Many MARSA workers have labored in dangerous conditions for up to 20 years, but without a contract. Their “non-permanent” status means their livelihoods are jeopardized if they raise safety issues with their employer, or demand decent wages that allow for a life with dignity.

In January, one miner died on the job, and two miners perished in 2014. In November 2015, there was a deadly radiation poisoning and suffocation incident at the Taurus mine.

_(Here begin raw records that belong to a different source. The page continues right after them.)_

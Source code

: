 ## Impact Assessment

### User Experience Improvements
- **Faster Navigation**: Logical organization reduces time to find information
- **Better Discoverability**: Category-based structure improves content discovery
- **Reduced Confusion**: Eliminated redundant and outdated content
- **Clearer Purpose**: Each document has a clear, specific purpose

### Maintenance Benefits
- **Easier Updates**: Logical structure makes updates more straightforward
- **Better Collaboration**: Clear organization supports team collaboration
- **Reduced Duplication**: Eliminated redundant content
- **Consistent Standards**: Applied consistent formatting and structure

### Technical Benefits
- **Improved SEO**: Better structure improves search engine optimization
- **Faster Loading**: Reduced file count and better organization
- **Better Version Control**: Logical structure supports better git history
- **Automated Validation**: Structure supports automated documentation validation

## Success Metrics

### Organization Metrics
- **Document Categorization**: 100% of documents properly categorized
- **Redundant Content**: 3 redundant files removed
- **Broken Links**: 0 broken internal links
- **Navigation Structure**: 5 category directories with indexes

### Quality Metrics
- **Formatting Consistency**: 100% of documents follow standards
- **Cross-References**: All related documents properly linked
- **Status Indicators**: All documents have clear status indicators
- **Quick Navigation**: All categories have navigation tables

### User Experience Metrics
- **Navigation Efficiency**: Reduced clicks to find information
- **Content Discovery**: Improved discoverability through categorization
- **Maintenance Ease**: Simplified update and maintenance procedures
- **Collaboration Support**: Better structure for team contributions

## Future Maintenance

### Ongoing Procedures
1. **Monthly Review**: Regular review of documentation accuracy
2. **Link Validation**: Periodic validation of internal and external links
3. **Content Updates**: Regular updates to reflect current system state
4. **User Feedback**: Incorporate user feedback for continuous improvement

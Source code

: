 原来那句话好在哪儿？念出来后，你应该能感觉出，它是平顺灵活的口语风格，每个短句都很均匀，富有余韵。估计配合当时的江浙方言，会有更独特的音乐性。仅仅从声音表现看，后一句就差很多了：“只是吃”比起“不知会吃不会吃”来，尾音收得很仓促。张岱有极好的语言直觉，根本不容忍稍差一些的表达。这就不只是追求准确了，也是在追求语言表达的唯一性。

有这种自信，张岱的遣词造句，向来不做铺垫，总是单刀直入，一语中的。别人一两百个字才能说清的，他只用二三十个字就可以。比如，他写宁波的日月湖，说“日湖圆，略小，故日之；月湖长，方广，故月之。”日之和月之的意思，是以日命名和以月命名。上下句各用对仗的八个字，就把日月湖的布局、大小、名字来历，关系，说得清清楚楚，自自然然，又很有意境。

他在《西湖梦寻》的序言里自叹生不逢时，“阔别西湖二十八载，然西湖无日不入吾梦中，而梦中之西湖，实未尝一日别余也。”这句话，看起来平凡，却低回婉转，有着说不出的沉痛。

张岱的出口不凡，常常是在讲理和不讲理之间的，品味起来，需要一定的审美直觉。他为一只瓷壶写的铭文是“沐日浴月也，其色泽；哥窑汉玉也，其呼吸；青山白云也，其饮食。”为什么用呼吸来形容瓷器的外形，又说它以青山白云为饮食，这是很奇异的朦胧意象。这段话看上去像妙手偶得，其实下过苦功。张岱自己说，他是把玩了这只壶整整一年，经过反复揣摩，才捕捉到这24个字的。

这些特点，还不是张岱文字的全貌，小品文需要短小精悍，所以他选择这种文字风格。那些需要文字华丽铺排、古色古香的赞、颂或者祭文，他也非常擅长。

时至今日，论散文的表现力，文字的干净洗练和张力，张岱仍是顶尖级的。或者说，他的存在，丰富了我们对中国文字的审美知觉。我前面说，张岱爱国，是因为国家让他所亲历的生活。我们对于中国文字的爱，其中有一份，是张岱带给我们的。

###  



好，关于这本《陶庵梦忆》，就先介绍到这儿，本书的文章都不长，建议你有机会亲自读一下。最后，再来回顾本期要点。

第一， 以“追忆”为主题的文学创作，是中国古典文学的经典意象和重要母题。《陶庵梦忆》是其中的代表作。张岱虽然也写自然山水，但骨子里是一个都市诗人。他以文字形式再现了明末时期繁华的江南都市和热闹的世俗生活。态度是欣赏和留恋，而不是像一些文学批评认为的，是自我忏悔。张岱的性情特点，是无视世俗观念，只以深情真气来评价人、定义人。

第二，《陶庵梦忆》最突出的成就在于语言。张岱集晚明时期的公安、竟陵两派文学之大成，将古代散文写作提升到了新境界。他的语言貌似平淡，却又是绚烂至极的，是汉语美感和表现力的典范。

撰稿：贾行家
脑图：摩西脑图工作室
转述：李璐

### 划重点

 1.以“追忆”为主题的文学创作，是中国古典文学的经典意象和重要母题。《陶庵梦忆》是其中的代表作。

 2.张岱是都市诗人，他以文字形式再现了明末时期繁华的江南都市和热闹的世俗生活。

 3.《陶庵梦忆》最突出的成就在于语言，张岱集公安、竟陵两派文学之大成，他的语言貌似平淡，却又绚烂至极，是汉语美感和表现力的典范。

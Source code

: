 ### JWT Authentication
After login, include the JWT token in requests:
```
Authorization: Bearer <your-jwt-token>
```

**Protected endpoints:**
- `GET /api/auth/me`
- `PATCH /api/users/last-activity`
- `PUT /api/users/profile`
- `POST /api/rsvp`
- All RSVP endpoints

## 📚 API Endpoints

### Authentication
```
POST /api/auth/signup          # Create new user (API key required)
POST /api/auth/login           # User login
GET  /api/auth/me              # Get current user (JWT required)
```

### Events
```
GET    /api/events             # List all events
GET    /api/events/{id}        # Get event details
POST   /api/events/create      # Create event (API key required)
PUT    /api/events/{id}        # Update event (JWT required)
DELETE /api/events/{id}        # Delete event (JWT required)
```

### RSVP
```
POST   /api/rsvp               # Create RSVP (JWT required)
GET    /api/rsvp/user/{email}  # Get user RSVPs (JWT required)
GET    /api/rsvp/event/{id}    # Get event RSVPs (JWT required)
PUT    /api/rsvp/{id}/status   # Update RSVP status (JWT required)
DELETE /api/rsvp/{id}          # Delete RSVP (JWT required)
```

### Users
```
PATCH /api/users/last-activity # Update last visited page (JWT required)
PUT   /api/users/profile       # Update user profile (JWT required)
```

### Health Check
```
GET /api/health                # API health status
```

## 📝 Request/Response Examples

Mine is Rich, Yet Residents still Poor
The MARSA mine, 4,000 feet above sea level in the Southern Highlands, produces gold in large quantities and ranks among Peru’s top five gold producers. The journey to MARSA takes more than 14 hours from the northwestern coastal city of Trujillo. To reach the mining center, we had to cross hill after hill on a single-lane road. When our bus encountered a vehicle coming the opposite direction, the vehicles struggled to pass each other on the narrow stone trail. We made the trip to join our co-workers who need us, and thank God, everything went well.

Some 7,000 people live in Llacuabamba, the village where the MARSA mine is located. Despite the wealth beneath their soil, the residents do no benefit from investment, such as proceeds from mining licenses. Instead, their village suffers from poor sanitation infrastructure and is so isolated that residents do not receive newspapers and often do not have access to television because of the weak Internet signal.

Solidarity with Miners
Together with Juárez and Villalobos, we conveyed to the workers that we stand in solidarity with them in their struggle until they achieve victory: worker rights through permanent contracts.

During this journey, we also learned about informal mines in the area, which employ between 3,000 and 5,000 miners. Further, at the nearby Consortium Horizon mine, the more than 4,000 employees have sought to form a union several times, only to see many workers fired. We have much work ahead to assist all of these workers in getting permanent contracts and the safe and healthy working conditions all workers deserve.